La vibration de son téléphone portable la ramène à la réalité du moment.

— Excuse-moi maman ; c’est le bureau qui m’appelle. Bonjour, Monsieur le directeur, vous vous ennuyez déjà de moi ?

— Bonjour, Pauline. Je dois avouer que vous me manquez un peu. Cela fait un mois que je ne vous ai pas vue. J’ai une question à vous poser : connaissez-vous la Bretagne ?

— Non, on dit que c’est une jolie région et qu’il y pleut souvent.

— C’est très beau en effet et il n’y pleut pas plus qu’à Paris. Je pense que les Bretons font courir le bruit de la pluie pour éviter le tourisme de masse. Mais vous verrez, c’est une belle région.

— Comment ça, je verrai ?

— J’ai une mission pour vous. Il y a quatre jours, un type a été décapité. Le commissariat de Douarnenez est en sous-effectifs avec des policiers malades ou indisponibles. Cette mission est délicate et tout porte à penser qu’elle est en lien avec les coutumes locales. On a retrouvé près du cadavre une figurine représentant l’Ankou, le messager de la mort dans les légendes bretonnes si j’ai bien compris. Il ne faudrait pas qu’une personne rende la justice à sa manière et coupe les têtes de tous ceux qui ne lui plaisent pas. Je vous ai réservé une place sur un vol Lyon-Brest demain matin avec Easyjet à 7 h 10, une voiture de location à l’aéroport de Brest et une chambre dans un hôtel à Douarnenez. Je pense qu’avec vous en renfort, cette affaire sera résolue rapidement. Ne comptez pas trop sur du soutien local, la fermeture annoncée du commissariat ne doit pas être bien vécue par les collègues.

— Autrement dit, je risque d’être toute seule ! Ça ne va pas être une partie de plaisir. Et mes congés, que deviennent-ils ?
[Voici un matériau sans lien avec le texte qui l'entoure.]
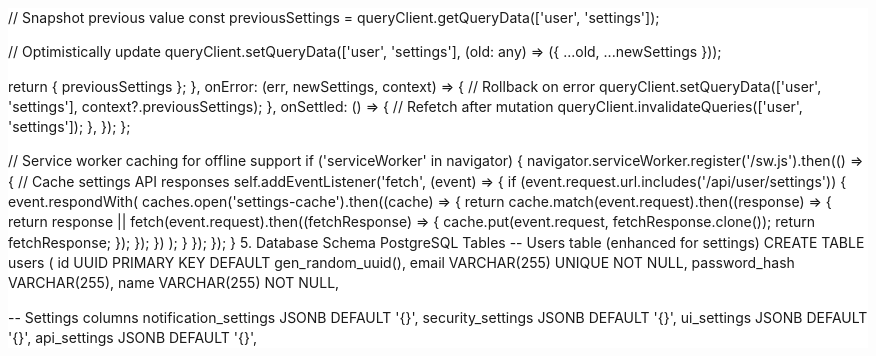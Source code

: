  // Snapshot previous value
 const previousSettings = queryClient.getQueryData(['user', 'settings']);
 
 // Optimistically update
 queryClient.setQueryData(['user', 'settings'], (old: any) => ({
 ...old,
 ...newSettings
 }));
 
 return { previousSettings };
 },
 onError: (err, newSettings, context) => {
 // Rollback on error
 queryClient.setQueryData(['user', 'settings'], context?.previousSettings);
 },
 onSettled: () => {
 // Refetch after mutation
 queryClient.invalidateQueries(['user', 'settings']);
 },
 });
};

// Service worker caching for offline support
if ('serviceWorker' in navigator) {
 navigator.serviceWorker.register('/sw.js').then(() => {
 // Cache settings API responses
 self.addEventListener('fetch', (event) => {
 if (event.request.url.includes('/api/user/settings')) {
 event.respondWith(
 caches.open('settings-cache').then((cache) => {
 return cache.match(event.request).then((response) => {
 return response || fetch(event.request).then((fetchResponse) => {
 cache.put(event.request, fetchResponse.clone());
 return fetchResponse;
 });
 });
 })
 );
 }
 });
 });
}
5. Database Schema
PostgreSQL Tables
-- Users table (enhanced for settings)
CREATE TABLE users (
 id UUID PRIMARY KEY DEFAULT gen\_random\_uuid(),
 email VARCHAR(255) UNIQUE NOT NULL,
 password\_hash VARCHAR(255),
 name VARCHAR(255) NOT NULL,
 
 -- Settings columns
 notification\_settings JSONB DEFAULT '{}',
 security\_settings JSONB DEFAULT '{}',
 ui\_settings JSONB DEFAULT '{}',
 api\_settings JSONB DEFAULT '{}',
 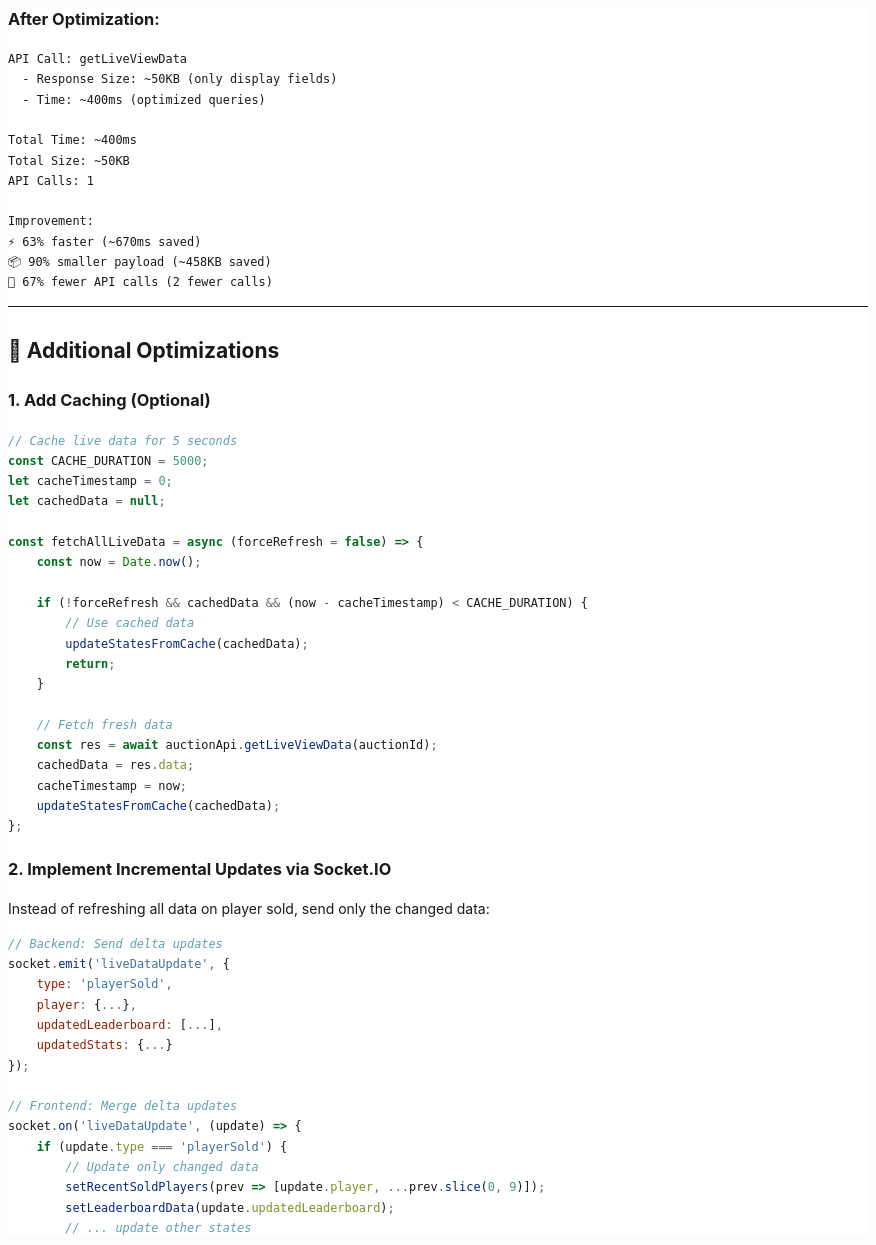 ### After Optimization:
```
API Call: getLiveViewData
  - Response Size: ~50KB (only display fields)
  - Time: ~400ms (optimized queries)

Total Time: ~400ms
Total Size: ~50KB
API Calls: 1

Improvement:
⚡ 63% faster (~670ms saved)
📦 90% smaller payload (~458KB saved)
🔌 67% fewer API calls (2 fewer calls)
```

---

## 🔧 Additional Optimizations

### 1. Add Caching (Optional)
```javascript
// Cache live data for 5 seconds
const CACHE_DURATION = 5000;
let cacheTimestamp = 0;
let cachedData = null;

const fetchAllLiveData = async (forceRefresh = false) => {
    const now = Date.now();
    
    if (!forceRefresh && cachedData && (now - cacheTimestamp) < CACHE_DURATION) {
        // Use cached data
        updateStatesFromCache(cachedData);
        return;
    }
    
    // Fetch fresh data
    const res = await auctionApi.getLiveViewData(auctionId);
    cachedData = res.data;
    cacheTimestamp = now;
    updateStatesFromCache(cachedData);
};
```

### 2. Implement Incremental Updates via Socket.IO
Instead of refreshing all data on player sold, send only the changed data:

```javascript
// Backend: Send delta updates
socket.emit('liveDataUpdate', {
    type: 'playerSold',
    player: {...},
    updatedLeaderboard: [...],
    updatedStats: {...}
});

// Frontend: Merge delta updates
socket.on('liveDataUpdate', (update) => {
    if (update.type === 'playerSold') {
        // Update only changed data
        setRecentSoldPlayers(prev => [update.player, ...prev.slice(0, 9)]);
        setLeaderboardData(update.updatedLeaderboard);
        // ... update other states
```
— Vous les prendrez après. Je vous connais bien, je sais que vous préférez travailler seule. Vous allez pouvoir donner libre cours à votre imagination et suivre vos intuitions. Vous aimez les fruits de mer et les crêpes, je crois. Vous allez trouver tous ces délices sur place et en plus au frais du contribuable ! Finalement, j’ai l’impression de vous envoyer en vacances. N’oubliez pas le maillot de bain ! Je vous transmets un mail avec les réservations et un topo rapide sur l’affaire.

— Pour prendre un vol à 7 h 10 demain, il faut que je parte ce soir. Vous me privez de la soupe aux choux et d’une soirée au coin du feu avec mes parents.

— Vous êtes mon meilleur élément et je sais que je peux compter sur vous. Donnez le bonjour à vos parents et rappelez-moi quand vous serez sur place.

Après la conversation avec son patron, Pauline reste un moment songeuse. La Bretagne est une région qu’elle ne connaît pas et ce n’est peut-être pas le meilleur moment de l’année pour la découvrir.